Yes you did wrong of course, but everyone is allowed a fair hearing. I do know someone who was caught pilfering £30 from the petty cash at a restaurant some 6-7 years ago, and she was also struggling financially. Whilst what she did was very wrong, and yeah potentially a sackable offence, the manager made the decision to give her a written warning ... She is still there 7 years on, she has not put a foot wrong since, and is a valuable and hard-working member of staff.
The rules in most companies are theft = gross misconduct = the sack! But rules are meant to be broken, and some people in some companies do far bloody worse and get away with it. I used to know a manager who would go out and visit clients and customers (it would take 3 hours from 9.30am to 12.30pm,) and then he would go to the hairdressers, or his mates, or his mum's, then do some shopping, and tootle around the shops for half an hour to an hour, coming back to the office at 3.00pm.
He was permitted an hour for lunch and extended it to two and a half hours at least once a week... He was also stealing. Stealing time and hours. Pissing about like he was in his own time when he was being paid to work.

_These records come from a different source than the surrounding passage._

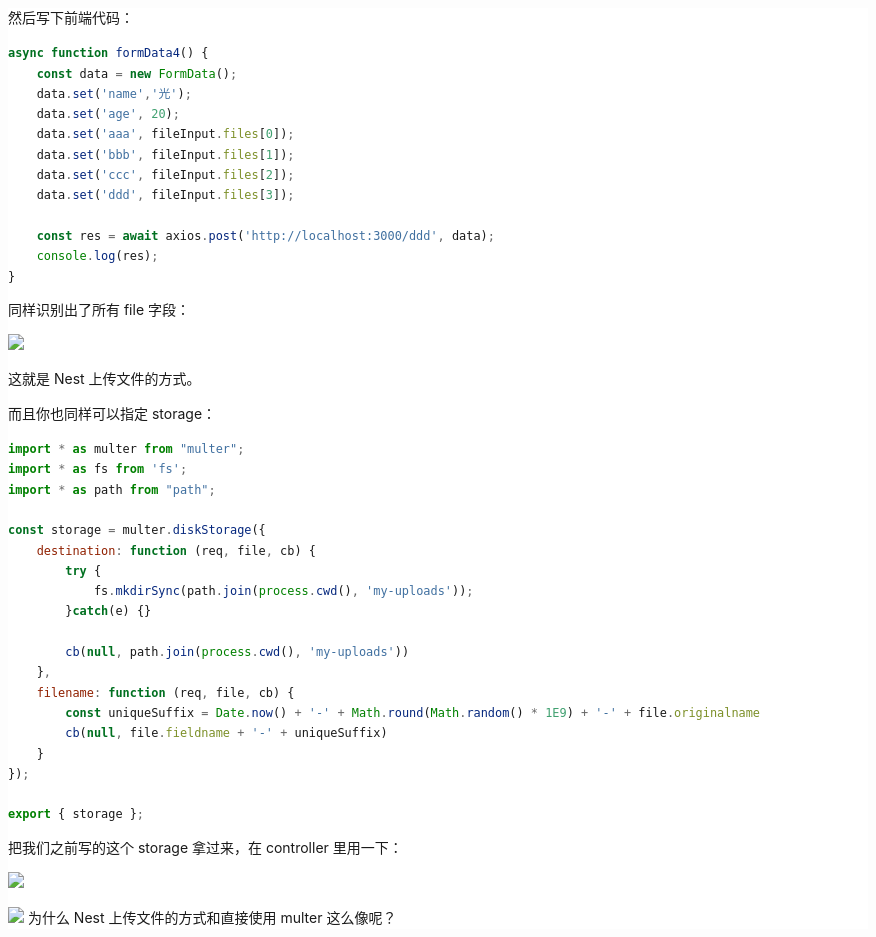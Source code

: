 然后写下前端代码：

```javascript
async function formData4() {
    const data = new FormData();
    data.set('name','光');
    data.set('age', 20);
    data.set('aaa', fileInput.files[0]);
    data.set('bbb', fileInput.files[1]);
    data.set('ccc', fileInput.files[2]);
    data.set('ddd', fileInput.files[3]);

    const res = await axios.post('http://localhost:3000/ddd', data);
    console.log(res);
}
```

同样识别出了所有 file 字段：

![](./image/26-11.png)

这就是 Nest 上传文件的方式。

而且你也同样可以指定 storage：

```javascript
import * as multer from "multer";
import * as fs from 'fs';
import * as path from "path";

const storage = multer.diskStorage({
    destination: function (req, file, cb) {
        try {
            fs.mkdirSync(path.join(process.cwd(), 'my-uploads'));
        }catch(e) {}

        cb(null, path.join(process.cwd(), 'my-uploads'))
    },
    filename: function (req, file, cb) {
        const uniqueSuffix = Date.now() + '-' + Math.round(Math.random() * 1E9) + '-' + file.originalname
        cb(null, file.fieldname + '-' + uniqueSuffix)
    }
});

export { storage };
```

把我们之前写的这个 storage 拿过来，在 controller 里用一下：

![](./image/26-12.png)

![](./image/26-13.png)
为什么 Nest 上传文件的方式和直接使用 multer 这么像呢？
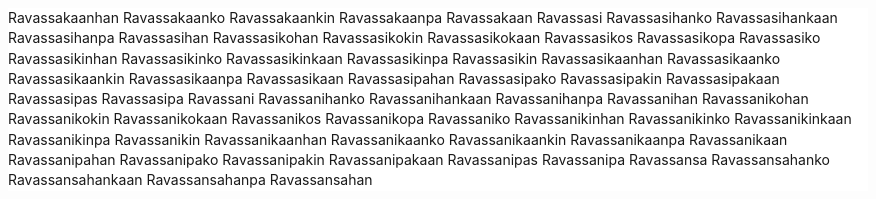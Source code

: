 Ravassakaanhan
Ravassakaanko
Ravassakaankin
Ravassakaanpa
Ravassakaan
Ravassasi
Ravassasihanko
Ravassasihankaan
Ravassasihanpa
Ravassasihan
Ravassasikohan
Ravassasikokin
Ravassasikokaan
Ravassasikos
Ravassasikopa
Ravassasiko
Ravassasikinhan
Ravassasikinko
Ravassasikinkaan
Ravassasikinpa
Ravassasikin
Ravassasikaanhan
Ravassasikaanko
Ravassasikaankin
Ravassasikaanpa
Ravassasikaan
Ravassasipahan
Ravassasipako
Ravassasipakin
Ravassasipakaan
Ravassasipas
Ravassasipa
Ravassani
Ravassanihanko
Ravassanihankaan
Ravassanihanpa
Ravassanihan
Ravassanikohan
Ravassanikokin
Ravassanikokaan
Ravassanikos
Ravassanikopa
Ravassaniko
Ravassanikinhan
Ravassanikinko
Ravassanikinkaan
Ravassanikinpa
Ravassanikin
Ravassanikaanhan
Ravassanikaanko
Ravassanikaankin
Ravassanikaanpa
Ravassanikaan
Ravassanipahan
Ravassanipako
Ravassanipakin
Ravassanipakaan
Ravassanipas
Ravassanipa
Ravassansa
Ravassansahanko
Ravassansahankaan
Ravassansahanpa
Ravassansahan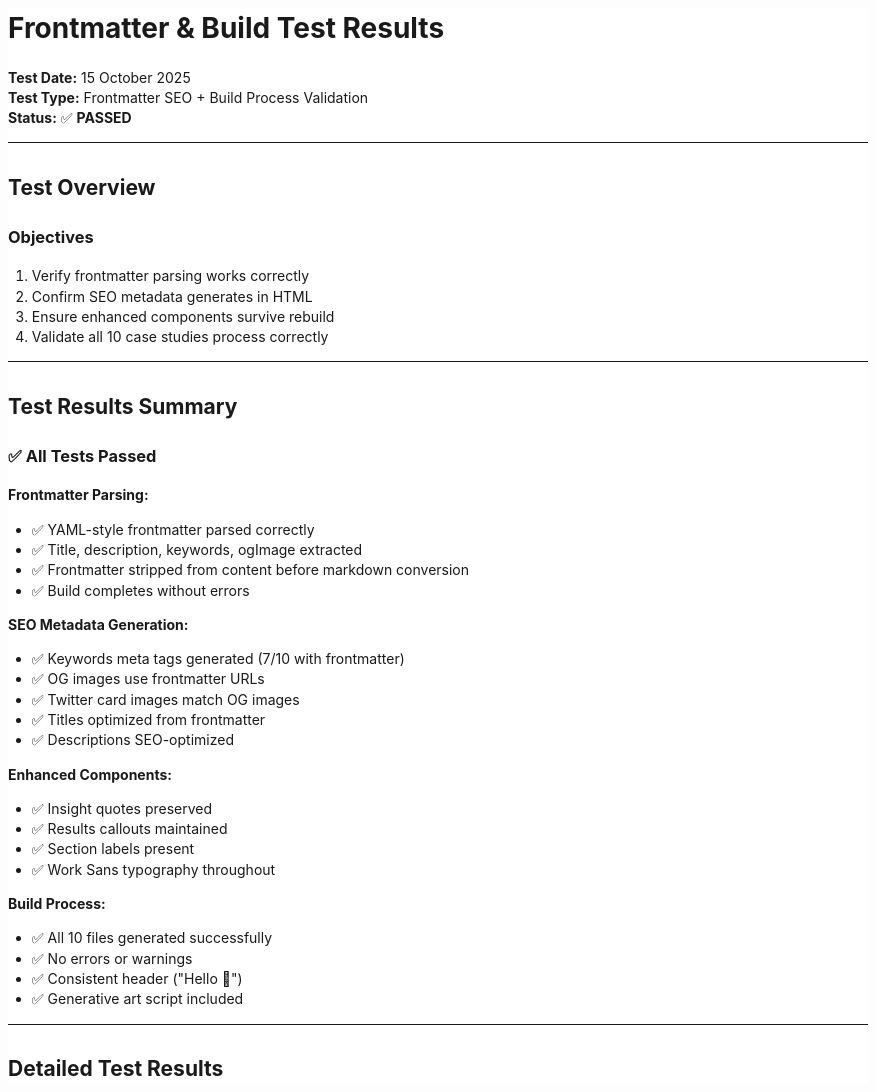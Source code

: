 # Frontmatter & Build Test Results

**Test Date:** 15 October 2025  
**Test Type:** Frontmatter SEO + Build Process Validation  
**Status:** ✅ **PASSED**

---

## Test Overview

### Objectives
1. Verify frontmatter parsing works correctly
2. Confirm SEO metadata generates in HTML
3. Ensure enhanced components survive rebuild
4. Validate all 10 case studies process correctly

---

## Test Results Summary

### ✅ All Tests Passed

**Frontmatter Parsing:**
- ✅ YAML-style frontmatter parsed correctly
- ✅ Title, description, keywords, ogImage extracted
- ✅ Frontmatter stripped from content before markdown conversion
- ✅ Build completes without errors

**SEO Metadata Generation:**
- ✅ Keywords meta tags generated (7/10 with frontmatter)
- ✅ OG images use frontmatter URLs
- ✅ Twitter card images match OG images
- ✅ Titles optimized from frontmatter
- ✅ Descriptions SEO-optimized

**Enhanced Components:**
- ✅ Insight quotes preserved
- ✅ Results callouts maintained
- ✅ Section labels present
- ✅ Work Sans typography throughout

**Build Process:**
- ✅ All 10 files generated successfully
- ✅ No errors or warnings
- ✅ Consistent header ("Hello 👋")
- ✅ Generative art script included

---

## Detailed Test Results
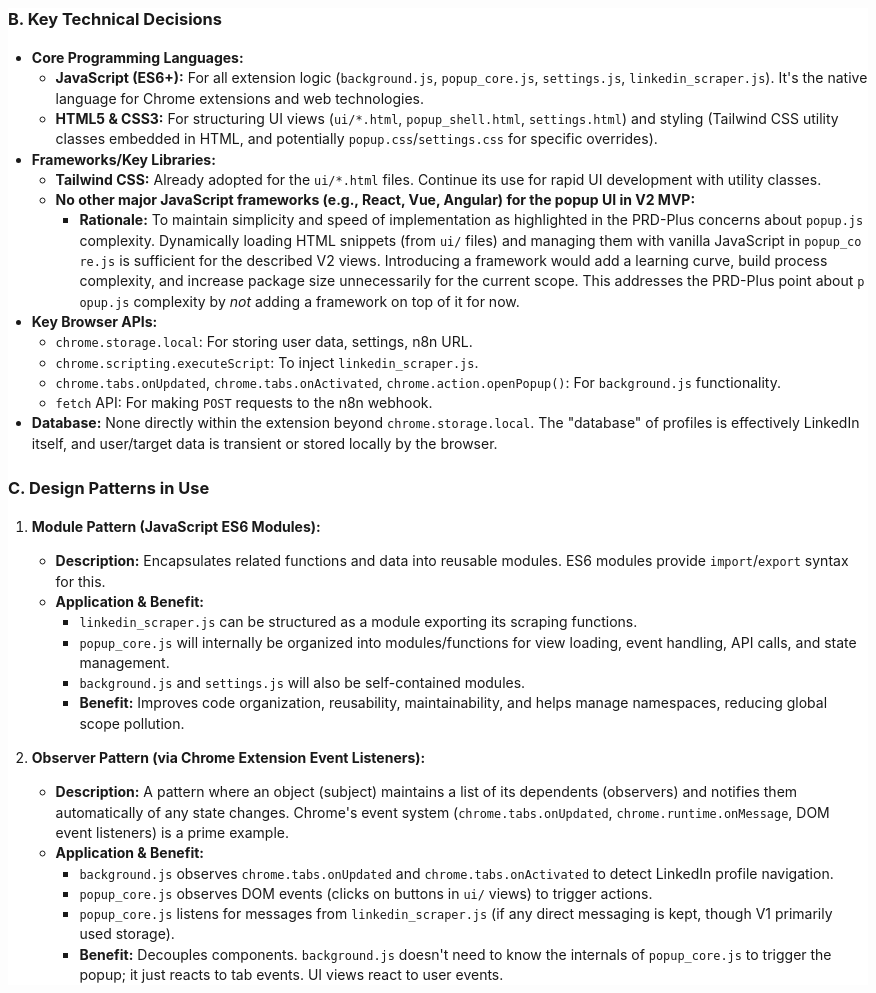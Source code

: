 ### B. Key Technical Decisions

*   **Core Programming Languages:**
    *   **JavaScript (ES6+):** For all extension logic (`background.js`, `popup_core.js`, `settings.js`, `linkedin_scraper.js`). It's the native language for Chrome extensions and web technologies.
    *   **HTML5 & CSS3:** For structuring UI views (`ui/*.html`, `popup_shell.html`, `settings.html`) and styling (Tailwind CSS utility classes embedded in HTML, and potentially `popup.css`/`settings.css` for specific overrides).
*   **Frameworks/Key Libraries:**
    *   **Tailwind CSS:** Already adopted for the `ui/*.html` files. Continue its use for rapid UI development with utility classes.
    *   **No other major JavaScript frameworks (e.g., React, Vue, Angular) for the popup UI in V2 MVP:**
        *   **Rationale:** To maintain simplicity and speed of implementation as highlighted in the PRD-Plus concerns about `popup.js` complexity. Dynamically loading HTML snippets (from `ui/` files) and managing them with vanilla JavaScript in `popup_core.js` is sufficient for the described V2 views. Introducing a framework would add a learning curve, build process complexity, and increase package size unnecessarily for the current scope. This addresses the PRD-Plus point about `popup.js` complexity by *not* adding a framework on top of it for now.
*   **Key Browser APIs:**
    *   `chrome.storage.local`: For storing user data, settings, n8n URL.
    *   `chrome.scripting.executeScript`: To inject `linkedin_scraper.js`.
    *   `chrome.tabs.onUpdated`, `chrome.tabs.onActivated`, `chrome.action.openPopup()`: For `background.js` functionality.
    *   `fetch` API: For making `POST` requests to the n8n webhook.
*   **Database:** None directly within the extension beyond `chrome.storage.local`. The "database" of profiles is effectively LinkedIn itself, and user/target data is transient or stored locally by the browser.

### C. Design Patterns in Use

1.  **Module Pattern (JavaScript ES6 Modules):**
    *   **Description:** Encapsulates related functions and data into reusable modules. ES6 modules provide `import`/`export` syntax for this.
    *   **Application & Benefit:**
        *   `linkedin_scraper.js` can be structured as a module exporting its scraping functions.
        *   `popup_core.js` will internally be organized into modules/functions for view loading, event handling, API calls, and state management.
        *   `background.js` and `settings.js` will also be self-contained modules.
        *   **Benefit:** Improves code organization, reusability, maintainability, and helps manage namespaces, reducing global scope pollution.

2.  **Observer Pattern (via Chrome Extension Event Listeners):**
    *   **Description:** A pattern where an object (subject) maintains a list of its dependents (observers) and notifies them automatically of any state changes. Chrome's event system (`chrome.tabs.onUpdated`, `chrome.runtime.onMessage`, DOM event listeners) is a prime example.
    *   **Application & Benefit:**
        *   `background.js` observes `chrome.tabs.onUpdated` and `chrome.tabs.onActivated` to detect LinkedIn profile navigation.
        *   `popup_core.js` observes DOM events (clicks on buttons in `ui/` views) to trigger actions.
        *   `popup_core.js` listens for messages from `linkedin_scraper.js` (if any direct messaging is kept, though V1 primarily used storage).
        *   **Benefit:** Decouples components. `background.js` doesn't need to know the internals of `popup_core.js` to trigger the popup; it just reacts to tab events. UI views react to user events.
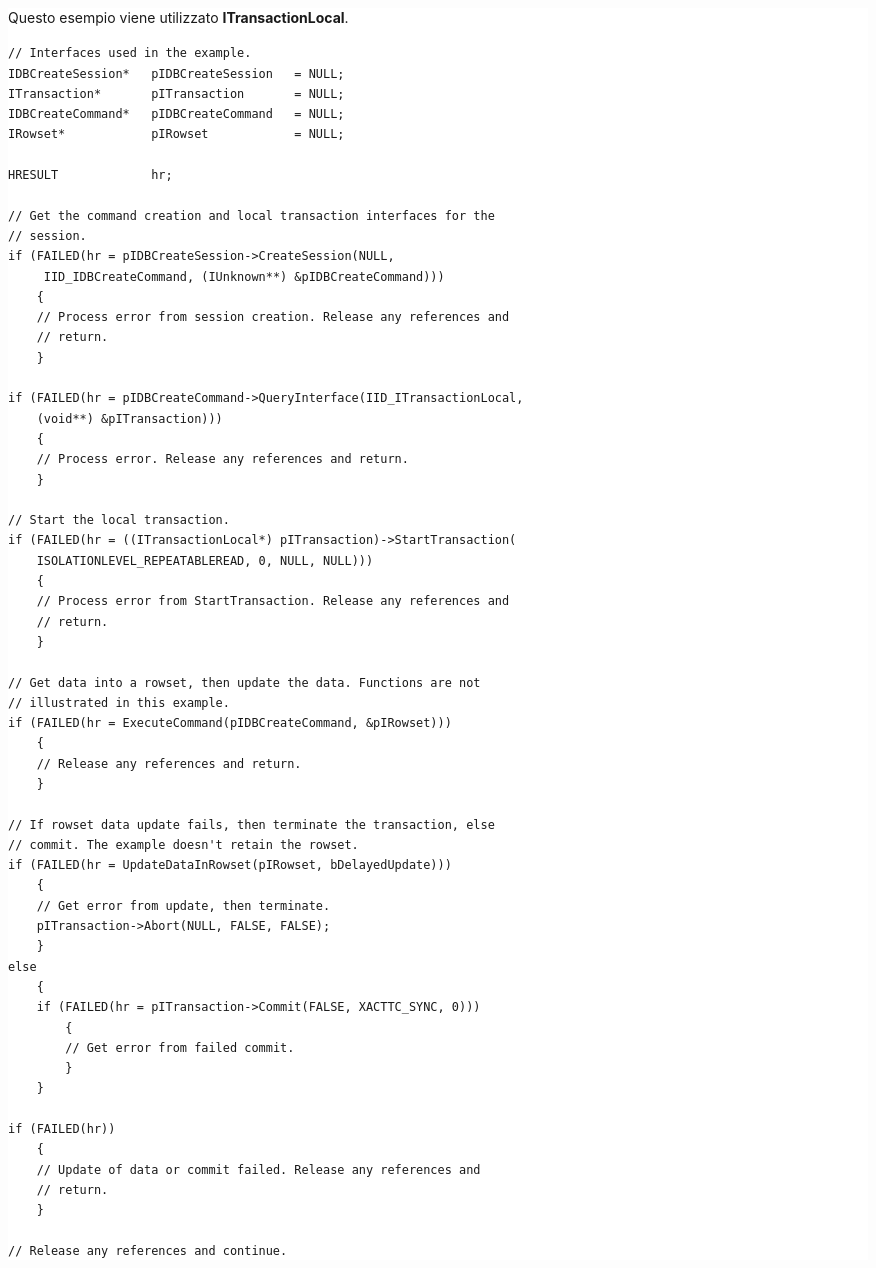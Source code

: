  Questo esempio viene utilizzato **ITransactionLocal**.  
  
```  
// Interfaces used in the example.  
IDBCreateSession*   pIDBCreateSession   = NULL;  
ITransaction*       pITransaction       = NULL;  
IDBCreateCommand*   pIDBCreateCommand   = NULL;  
IRowset*            pIRowset            = NULL;  
  
HRESULT             hr;  
  
// Get the command creation and local transaction interfaces for the  
// session.  
if (FAILED(hr = pIDBCreateSession->CreateSession(NULL,  
     IID_IDBCreateCommand, (IUnknown**) &pIDBCreateCommand)))  
    {  
    // Process error from session creation. Release any references and  
    // return.  
    }  
  
if (FAILED(hr = pIDBCreateCommand->QueryInterface(IID_ITransactionLocal,  
    (void**) &pITransaction)))  
    {  
    // Process error. Release any references and return.  
    }  
  
// Start the local transaction.  
if (FAILED(hr = ((ITransactionLocal*) pITransaction)->StartTransaction(  
    ISOLATIONLEVEL_REPEATABLEREAD, 0, NULL, NULL)))  
    {  
    // Process error from StartTransaction. Release any references and  
    // return.  
    }  
  
// Get data into a rowset, then update the data. Functions are not  
// illustrated in this example.  
if (FAILED(hr = ExecuteCommand(pIDBCreateCommand, &pIRowset)))  
    {  
    // Release any references and return.  
    }  
  
// If rowset data update fails, then terminate the transaction, else  
// commit. The example doesn't retain the rowset.  
if (FAILED(hr = UpdateDataInRowset(pIRowset, bDelayedUpdate)))  
    {  
    // Get error from update, then terminate.  
    pITransaction->Abort(NULL, FALSE, FALSE);  
    }  
else  
    {  
    if (FAILED(hr = pITransaction->Commit(FALSE, XACTTC_SYNC, 0)))  
        {  
        // Get error from failed commit.  
        }  
    }  
  
if (FAILED(hr))  
    {  
    // Update of data or commit failed. Release any references and  
    // return.  
    }  
  
// Release any references and continue.  
```  
  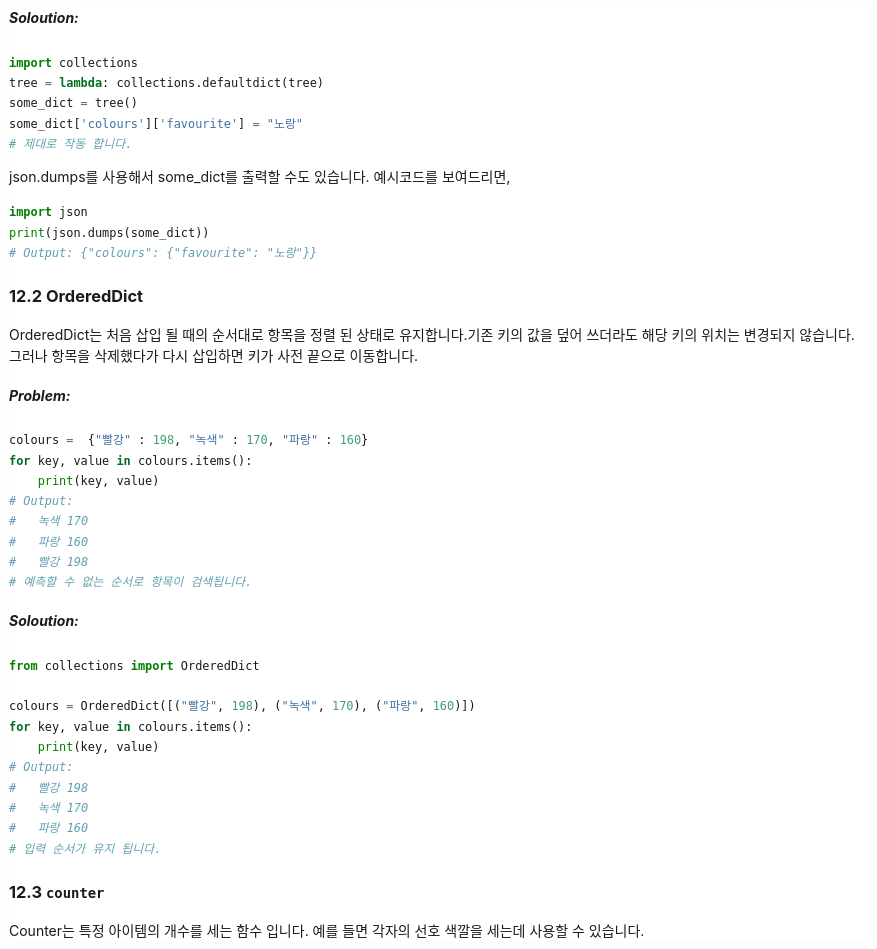 ##### Soloution:

```python
import collections
tree = lambda: collections.defaultdict(tree)
some_dict = tree()
some_dict['colours']['favourite'] = "노랑"
# 제대로 작동 합니다.
```

json.dumps를 사용해서 some\_dict를 출력할 수도 있습니다. 예시코드를 보여드리면,

```python
import json
print(json.dumps(some_dict))
# Output: {"colours": {"favourite": "노랑"}}
```

### 12.2 OrderedDict

OrderedDict는 처음 삽입 될 때의 순서대로 항목을 정렬 된 상태로 유지합니다.기존 키의 값을 덮어 쓰더라도 해당 키의 위치는 변경되지 않습니다.  
그러나 항목을 삭제했다가 다시 삽입하면 키가 사전 끝으로 이동합니다.

##### Problem:

```python
colours =  {"빨강" : 198, "녹색" : 170, "파랑" : 160}
for key, value in colours.items():
    print(key, value)
# Output:
#   녹색 170
#   파랑 160
#   빨강 198
# 예측할 수 없는 순서로 항목이 검색됩니다.
```

##### Soloution:

```python
from collections import OrderedDict

colours = OrderedDict([("빨강", 198), ("녹색", 170), ("파랑", 160)])
for key, value in colours.items():
    print(key, value)
# Output:
#   빨강 198
#   녹색 170
#   파랑 160
# 입력 순서가 유지 됩니다.
```

### 

### 12.3 `counter`

Counter는 특정 아이템의 개수를 세는 함수 입니다. 예를 들면 각자의 선호 색깔을 세는데 사용할 수 있습니다.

Similarly, I have known of MANY tradesmen - electricians, plumbers, carpenters etc, who do a job in 20-40 minutes and put an hour an a half on the job sheet, then sit in their van chilling, chatting to their mates, their wife, and passers-by for an hour, before going to their next job. Again, stealing time from the employer,
So there are all sorts of versions of 'stealing' and in the scheme of things, £50 is fuck-all.
@b0rnSad Do investigate how you can lodge an appeal.